Photo Source: Top500 via Forbes

Every half a year, the analysts from firm called Top500 produces a list of the world’s fastest supercomputers. Recently, it just held its 41st event in its bi-annual tradition according to the company’s official website. During that, a new topnotcher has been revealed.

The fastest supercomputer to date is the China-made Tianhe-2 said the online publication of Forbes. Based on the report, the machine was built by the National University of Defense Technology to become the successor of the Tianhe-1. It added that the product is set to debut on the National Supercomputer Center located in Guangzho two years earlier than its scheduled release.

The Specs of Tianhe 2

The speed of Tianhe-2 in processing data is brought about by its series of Intel processors. The report pointed out that it has around 16,000 nodes. Then, each contains two Xeon IvyBridge processors and three Xeon Phi processors. Overall, the total processor cores that the supercomputer has numbers up to  3,120,000.

The Performance of the Tianhe-2

In the benchmarking result of Top500, the reading in terms of the supercomputer’s performance reached a mark of 33.86 petaflops per second. That makes it nearly twice as fast as the Cray Titan supercomputer which held the distinction as the world’s fastest supercomputer in November 2012.

The Top Brand

Despite the Tianhe-2 winning the ranking in the fastest supercomputer category, it was IBM that dominated to the Top500 list.
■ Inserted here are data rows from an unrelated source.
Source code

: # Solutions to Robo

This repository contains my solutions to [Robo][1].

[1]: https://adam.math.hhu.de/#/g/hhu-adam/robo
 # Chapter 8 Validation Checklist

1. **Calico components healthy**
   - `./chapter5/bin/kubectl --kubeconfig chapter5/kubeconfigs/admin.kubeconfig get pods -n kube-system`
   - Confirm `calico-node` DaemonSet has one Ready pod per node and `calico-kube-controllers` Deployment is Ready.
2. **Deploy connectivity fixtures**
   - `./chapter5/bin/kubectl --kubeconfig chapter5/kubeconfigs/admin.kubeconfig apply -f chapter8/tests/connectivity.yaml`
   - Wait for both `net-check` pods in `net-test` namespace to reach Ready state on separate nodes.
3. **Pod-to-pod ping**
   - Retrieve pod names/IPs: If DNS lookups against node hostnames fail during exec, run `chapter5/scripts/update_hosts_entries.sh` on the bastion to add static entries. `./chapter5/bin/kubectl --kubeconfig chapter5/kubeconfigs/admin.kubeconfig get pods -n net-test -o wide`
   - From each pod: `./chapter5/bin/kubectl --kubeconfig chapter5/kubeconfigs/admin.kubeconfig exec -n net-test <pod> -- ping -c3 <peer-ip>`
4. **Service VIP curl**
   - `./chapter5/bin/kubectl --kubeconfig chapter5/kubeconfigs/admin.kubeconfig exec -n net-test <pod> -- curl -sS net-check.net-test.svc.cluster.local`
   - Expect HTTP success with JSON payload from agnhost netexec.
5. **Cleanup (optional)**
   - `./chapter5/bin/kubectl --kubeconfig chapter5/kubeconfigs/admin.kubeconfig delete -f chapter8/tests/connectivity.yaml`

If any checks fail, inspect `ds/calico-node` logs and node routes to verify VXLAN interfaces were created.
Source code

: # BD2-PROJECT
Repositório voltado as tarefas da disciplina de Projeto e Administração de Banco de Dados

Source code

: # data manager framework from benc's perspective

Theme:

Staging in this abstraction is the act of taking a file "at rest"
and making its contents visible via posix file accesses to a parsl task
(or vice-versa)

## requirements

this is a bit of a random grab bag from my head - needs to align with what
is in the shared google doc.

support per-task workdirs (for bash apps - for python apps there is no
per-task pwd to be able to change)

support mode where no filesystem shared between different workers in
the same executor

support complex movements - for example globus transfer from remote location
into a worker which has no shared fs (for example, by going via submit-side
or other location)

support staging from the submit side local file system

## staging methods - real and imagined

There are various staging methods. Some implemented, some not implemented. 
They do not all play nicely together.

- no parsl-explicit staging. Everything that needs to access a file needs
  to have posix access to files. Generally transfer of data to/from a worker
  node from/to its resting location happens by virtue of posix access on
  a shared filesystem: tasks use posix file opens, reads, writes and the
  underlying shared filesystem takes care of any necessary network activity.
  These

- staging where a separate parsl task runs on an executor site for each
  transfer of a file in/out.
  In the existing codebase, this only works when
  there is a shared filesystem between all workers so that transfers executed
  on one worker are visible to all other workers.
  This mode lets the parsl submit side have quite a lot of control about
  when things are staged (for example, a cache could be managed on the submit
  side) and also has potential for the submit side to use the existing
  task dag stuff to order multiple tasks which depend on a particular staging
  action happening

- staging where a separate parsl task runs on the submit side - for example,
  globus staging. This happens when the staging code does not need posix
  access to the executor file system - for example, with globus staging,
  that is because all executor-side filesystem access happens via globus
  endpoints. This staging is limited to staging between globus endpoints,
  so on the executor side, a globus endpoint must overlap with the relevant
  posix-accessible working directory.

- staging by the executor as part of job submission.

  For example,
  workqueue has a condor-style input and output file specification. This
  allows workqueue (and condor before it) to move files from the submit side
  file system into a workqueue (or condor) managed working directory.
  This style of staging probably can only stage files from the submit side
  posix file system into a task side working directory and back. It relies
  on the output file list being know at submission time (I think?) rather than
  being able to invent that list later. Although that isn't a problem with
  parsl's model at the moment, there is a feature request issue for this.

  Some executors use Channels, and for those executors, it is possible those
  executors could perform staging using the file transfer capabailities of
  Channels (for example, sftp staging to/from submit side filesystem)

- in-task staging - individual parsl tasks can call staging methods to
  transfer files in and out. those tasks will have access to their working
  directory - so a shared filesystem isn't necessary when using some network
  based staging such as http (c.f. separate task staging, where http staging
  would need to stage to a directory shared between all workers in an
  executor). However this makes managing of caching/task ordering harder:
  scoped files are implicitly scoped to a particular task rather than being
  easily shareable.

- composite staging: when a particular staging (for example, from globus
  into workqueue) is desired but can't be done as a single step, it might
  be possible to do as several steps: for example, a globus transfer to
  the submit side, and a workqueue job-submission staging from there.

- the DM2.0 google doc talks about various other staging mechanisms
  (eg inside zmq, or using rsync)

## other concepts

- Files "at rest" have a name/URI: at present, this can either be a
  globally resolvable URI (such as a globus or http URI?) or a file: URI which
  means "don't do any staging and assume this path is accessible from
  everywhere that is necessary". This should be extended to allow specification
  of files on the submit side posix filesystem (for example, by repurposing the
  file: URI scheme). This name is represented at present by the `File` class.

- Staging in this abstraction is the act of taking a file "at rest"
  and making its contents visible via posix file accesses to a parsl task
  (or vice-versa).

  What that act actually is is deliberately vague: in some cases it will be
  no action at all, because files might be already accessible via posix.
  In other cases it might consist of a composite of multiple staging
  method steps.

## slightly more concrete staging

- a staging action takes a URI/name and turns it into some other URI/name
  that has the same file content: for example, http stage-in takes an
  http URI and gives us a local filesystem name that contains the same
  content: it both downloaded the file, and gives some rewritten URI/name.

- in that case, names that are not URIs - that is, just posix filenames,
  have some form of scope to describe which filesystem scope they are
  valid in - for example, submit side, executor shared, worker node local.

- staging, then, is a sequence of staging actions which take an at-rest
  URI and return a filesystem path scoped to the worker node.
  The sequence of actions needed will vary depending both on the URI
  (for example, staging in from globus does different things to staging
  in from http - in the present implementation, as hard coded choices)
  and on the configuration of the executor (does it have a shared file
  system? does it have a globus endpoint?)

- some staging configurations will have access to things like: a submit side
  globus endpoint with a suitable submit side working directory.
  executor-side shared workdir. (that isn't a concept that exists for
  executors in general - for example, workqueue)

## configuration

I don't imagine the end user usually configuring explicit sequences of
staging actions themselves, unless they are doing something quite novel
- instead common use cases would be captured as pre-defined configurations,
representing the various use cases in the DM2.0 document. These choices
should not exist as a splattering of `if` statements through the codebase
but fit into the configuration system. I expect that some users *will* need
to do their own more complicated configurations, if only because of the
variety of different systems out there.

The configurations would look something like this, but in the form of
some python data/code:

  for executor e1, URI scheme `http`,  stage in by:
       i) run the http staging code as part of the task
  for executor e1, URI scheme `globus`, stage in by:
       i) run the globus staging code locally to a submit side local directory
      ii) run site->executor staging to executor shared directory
The report explained that the brand came up on top because five out of the supercomputers featured in the top ten actually came from IBM. Thirty-four of the supercomputers featured in the top 100 list also came from the same company.

Cray and Fujitsu fared well in the rankings too because a few of their supercomputers were listed in the top 100. Therefore, Forbers ruled out that despite China having the fastest supercomputer in the world, it still faces a lot of competition from the other popular brands.